### [Raw data]
-- Opening Marker --

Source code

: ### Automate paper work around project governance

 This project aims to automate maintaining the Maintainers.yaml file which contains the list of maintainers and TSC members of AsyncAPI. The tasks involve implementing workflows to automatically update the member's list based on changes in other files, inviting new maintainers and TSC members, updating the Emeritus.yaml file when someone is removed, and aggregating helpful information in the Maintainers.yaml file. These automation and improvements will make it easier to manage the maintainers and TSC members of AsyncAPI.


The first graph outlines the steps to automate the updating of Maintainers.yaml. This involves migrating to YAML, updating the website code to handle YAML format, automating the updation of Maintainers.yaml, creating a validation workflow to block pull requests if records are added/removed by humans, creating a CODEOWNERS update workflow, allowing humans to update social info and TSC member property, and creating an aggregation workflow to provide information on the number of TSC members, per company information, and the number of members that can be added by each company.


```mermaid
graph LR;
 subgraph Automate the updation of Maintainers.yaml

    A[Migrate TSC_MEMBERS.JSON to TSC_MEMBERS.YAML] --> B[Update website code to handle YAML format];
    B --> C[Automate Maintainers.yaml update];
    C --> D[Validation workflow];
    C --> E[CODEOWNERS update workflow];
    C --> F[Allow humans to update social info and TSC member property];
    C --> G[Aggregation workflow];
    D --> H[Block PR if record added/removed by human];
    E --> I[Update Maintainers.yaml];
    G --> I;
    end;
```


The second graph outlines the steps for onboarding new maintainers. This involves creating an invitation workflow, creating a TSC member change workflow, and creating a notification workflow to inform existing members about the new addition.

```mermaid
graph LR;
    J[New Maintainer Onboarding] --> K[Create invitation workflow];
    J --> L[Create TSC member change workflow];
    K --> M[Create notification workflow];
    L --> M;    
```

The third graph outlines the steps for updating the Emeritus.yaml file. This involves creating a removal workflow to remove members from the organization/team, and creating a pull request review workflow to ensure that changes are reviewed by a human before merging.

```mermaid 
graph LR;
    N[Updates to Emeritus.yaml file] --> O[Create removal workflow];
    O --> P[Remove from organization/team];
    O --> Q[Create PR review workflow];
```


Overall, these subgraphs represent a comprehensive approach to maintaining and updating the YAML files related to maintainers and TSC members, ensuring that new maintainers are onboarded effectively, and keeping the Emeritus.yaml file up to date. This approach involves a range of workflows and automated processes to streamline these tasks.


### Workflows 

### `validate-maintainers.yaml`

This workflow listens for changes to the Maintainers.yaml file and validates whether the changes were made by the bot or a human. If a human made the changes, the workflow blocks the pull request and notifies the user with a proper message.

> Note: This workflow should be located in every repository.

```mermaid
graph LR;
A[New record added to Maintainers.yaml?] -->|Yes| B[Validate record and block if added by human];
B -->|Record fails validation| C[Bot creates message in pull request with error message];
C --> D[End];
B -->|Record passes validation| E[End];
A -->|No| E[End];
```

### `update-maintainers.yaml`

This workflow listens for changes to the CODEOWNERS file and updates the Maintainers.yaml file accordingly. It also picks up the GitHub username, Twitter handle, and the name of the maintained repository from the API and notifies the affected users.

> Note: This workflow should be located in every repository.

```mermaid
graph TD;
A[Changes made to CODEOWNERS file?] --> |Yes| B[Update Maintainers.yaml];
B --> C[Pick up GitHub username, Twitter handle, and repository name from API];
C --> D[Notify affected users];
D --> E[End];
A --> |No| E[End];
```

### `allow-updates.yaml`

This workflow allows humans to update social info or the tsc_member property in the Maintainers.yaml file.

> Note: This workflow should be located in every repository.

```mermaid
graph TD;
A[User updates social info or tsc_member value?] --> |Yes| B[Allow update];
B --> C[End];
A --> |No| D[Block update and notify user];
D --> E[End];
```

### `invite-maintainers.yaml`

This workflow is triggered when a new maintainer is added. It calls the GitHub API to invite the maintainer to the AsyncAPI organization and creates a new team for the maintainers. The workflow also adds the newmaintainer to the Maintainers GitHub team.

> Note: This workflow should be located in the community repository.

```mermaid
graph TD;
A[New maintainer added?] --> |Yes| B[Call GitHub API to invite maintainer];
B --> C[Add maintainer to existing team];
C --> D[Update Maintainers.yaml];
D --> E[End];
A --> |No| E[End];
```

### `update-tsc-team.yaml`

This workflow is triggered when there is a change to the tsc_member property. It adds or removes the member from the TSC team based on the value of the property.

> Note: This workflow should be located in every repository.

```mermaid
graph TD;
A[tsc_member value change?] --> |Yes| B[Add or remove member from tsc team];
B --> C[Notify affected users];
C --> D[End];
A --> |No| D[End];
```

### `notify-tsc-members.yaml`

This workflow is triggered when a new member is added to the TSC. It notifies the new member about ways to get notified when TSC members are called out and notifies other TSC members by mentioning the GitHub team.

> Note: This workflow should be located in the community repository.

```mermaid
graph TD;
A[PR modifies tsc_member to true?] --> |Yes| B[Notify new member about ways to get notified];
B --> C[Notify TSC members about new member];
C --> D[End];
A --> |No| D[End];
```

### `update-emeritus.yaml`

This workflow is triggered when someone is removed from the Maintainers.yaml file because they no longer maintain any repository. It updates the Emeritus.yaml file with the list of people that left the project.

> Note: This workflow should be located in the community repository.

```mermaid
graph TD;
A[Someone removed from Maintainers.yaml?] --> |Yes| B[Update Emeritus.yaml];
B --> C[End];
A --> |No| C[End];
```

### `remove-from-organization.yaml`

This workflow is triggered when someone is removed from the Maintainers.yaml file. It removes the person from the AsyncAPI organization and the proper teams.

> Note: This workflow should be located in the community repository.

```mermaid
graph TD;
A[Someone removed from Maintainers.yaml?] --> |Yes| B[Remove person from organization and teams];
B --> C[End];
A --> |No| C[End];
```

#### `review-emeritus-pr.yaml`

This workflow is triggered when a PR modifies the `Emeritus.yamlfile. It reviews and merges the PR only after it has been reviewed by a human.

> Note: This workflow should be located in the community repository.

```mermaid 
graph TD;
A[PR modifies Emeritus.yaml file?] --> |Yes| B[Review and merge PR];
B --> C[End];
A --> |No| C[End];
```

-- Closing Marker --

### [Activity]
Please output the records once more, exactly as they were written.

### [Your solution]
Source code

: ### Automate paper work around project governance

 This project aims to automate maintaining the Maintainers.yaml file which contains the list of maintainers and TSC members of AsyncAPI. The tasks involve implementing workflows to automatically update the member's list based on changes in other files, inviting new maintainers and TSC members, updating the Emeritus.yaml file when someone is removed, and aggregating helpful information in the Maintainers.yaml file. These automation and improvements will make it easier to manage the maintainers and TSC members of AsyncAPI.


The first graph outlines the steps to automate the updating of Maintainers.yaml. This involves migrating to YAML, updating the website code to handle YAML format, automating the updation of Maintainers.yaml, creating a validation workflow to block pull requests if records are added/removed by humans, creating a CODEOWNERS update workflow, allowing humans to update social info and TSC member property, and creating an aggregation workflow to provide information on the number of TSC members, per company information, and the number of members that can be added by each company.


```mermaid
graph LR;
 subgraph Automate the updation of Maintainers.yaml

    A[Migrate TSC_MEMBERS.JSON to TSC_MEMBERS.YAML] --> B[Update website code to handle YAML format];
    B --> C[Automate Maintainers.yaml update];
    C --> D[Validation workflow];
    C --> E[CODEOWNERS update workflow];
    C --> F[Allow humans to update social info and TSC member property];
    C --> G[Aggregation workflow];
    D --> H[Block PR if record added/removed by human];
    E --> I[Update Maintainers.yaml];
    G --> I;
    end;
```


The second graph outlines the steps for onboarding new maintainers. This involves creating an invitation workflow, creating a TSC member change workflow, and creating a notification workflow to inform existing members about the new addition.

```mermaid
graph LR;
    J[New Maintainer Onboarding] --> K[Create invitation workflow];
    J --> L[Create TSC member change workflow];
    K --> M[Create notification workflow];
    L --> M;    
```

The third graph outlines the steps for updating the Emeritus.yaml file. This involves creating a removal workflow to remove members from the organization/team, and creating a pull request review workflow to ensure that changes are reviewed by a human before merging.

```mermaid 
graph LR;
    N[Updates to Emeritus.yaml file] --> O[Create removal workflow];
    O --> P[Remove from organization/team];
    O --> Q[Create PR review workflow];
```


Overall, these subgraphs represent a comprehensive approach to maintaining and updating the YAML files related to maintainers and TSC members, ensuring that new maintainers are onboarded effectively, and keeping the Emeritus.yaml file up to date. This approach involves a range of workflows and automated processes to streamline these tasks.


### Workflows 

### `validate-maintainers.yaml`

This workflow listens for changes to the Maintainers.yaml file and validates whether the changes were made by the bot or a human. If a human made the changes, the workflow blocks the pull request and notifies the user with a proper message.

> Note: This workflow should be located in every repository.

```mermaid
graph LR;
A[New record added to Maintainers.yaml?] -->|Yes| B[Validate record and block if added by human];
B -->|Record fails validation| C[Bot creates message in pull request with error message];
C --> D[End];
B -->|Record passes validation| E[End];
A -->|No| E[End];
```

### `update-maintainers.yaml`

This workflow listens for changes to the CODEOWNERS file and updates the Maintainers.yaml file accordingly. It also picks up the GitHub username, Twitter handle, and the name of the maintained repository from the API and notifies the affected users.

> Note: This workflow should be located in every repository.

```mermaid
graph TD;
A[Changes made to CODEOWNERS file?] --> |Yes| B[Update Maintainers.yaml];
B --> C[Pick up GitHub username, Twitter handle, and repository name from API];
C --> D[Notify affected users];
D --> E[End];
A --> |No| E[End];
```

### `allow-updates.yaml`

This workflow allows humans to update social info or the tsc_member property in the Maintainers.yaml file.

> Note: This workflow should be located in every repository.

```mermaid
graph TD;
A[User updates social info or tsc_member value?] --> |Yes| B[Allow update];
B --> C[End];
A --> |No| D[Block update and notify user];
D --> E[End];
```

### `invite-maintainers.yaml`

This workflow is triggered when a new maintainer is added. It calls the GitHub API to invite the maintainer to the AsyncAPI organization and creates a new team for the maintainers. The workflow also adds the newmaintainer to the Maintainers GitHub team.

> Note: This workflow should be located in the community repository.

```mermaid
graph TD;
A[New maintainer added?] --> |Yes| B[Call GitHub API to invite maintainer];
B --> C[Add maintainer to existing team];
C --> D[Update Maintainers.yaml];
D --> E[End];
A --> |No| E[End];
```

### `update-tsc-team.yaml`

This workflow is triggered when there is a change to the tsc_member property. It adds or removes the member from the TSC team based on the value of the property.

> Note: This workflow should be located in every repository.

```mermaid
graph TD;
A[tsc_member value change?] --> |Yes| B[Add or remove member from tsc team];
B --> C[Notify affected users];
C --> D[End];
A --> |No| D[End];
```

### `notify-tsc-members.yaml`

This workflow is triggered when a new member is added to the TSC. It notifies the new member about ways to get notified when TSC members are called out and notifies other TSC members by mentioning the GitHub team.

> Note: This workflow should be located in the community repository.

```mermaid
graph TD;
A[PR modifies tsc_member to true?] --> |Yes| B[Notify new member about ways to get notified];
B --> C[Notify TSC members about new member];
C --> D[End];
A --> |No| D[End];
```

### `update-emeritus.yaml`

This workflow is triggered when someone is removed from the Maintainers.yaml file because they no longer maintain any repository. It updates the Emeritus.yaml file with the list of people that left the project.

> Note: This workflow should be located in the community repository.

```mermaid
graph TD;
A[Someone removed from Maintainers.yaml?] --> |Yes| B[Update Emeritus.yaml];
B --> C[End];
A --> |No| C[End];
```

### `remove-from-organization.yaml`

This workflow is triggered when someone is removed from the Maintainers.yaml file. It removes the person from the AsyncAPI organization and the proper teams.

> Note: This workflow should be located in the community repository.

```mermaid
graph TD;
A[Someone removed from Maintainers.yaml?] --> |Yes| B[Remove person from organization and teams];
B --> C[End];
A --> |No| C[End];
```

#### `review-emeritus-pr.yaml`

This workflow is triggered when a PR modifies the `Emeritus.yamlfile. It reviews and merges the PR only after it has been reviewed by a human.

> Note: This workflow should be located in the community repository.

```mermaid 
graph TD;
A[PR modifies Emeritus.yaml file?] --> |Yes| B[Review and merge PR];
B --> C[End];
A --> |No| C[End];
```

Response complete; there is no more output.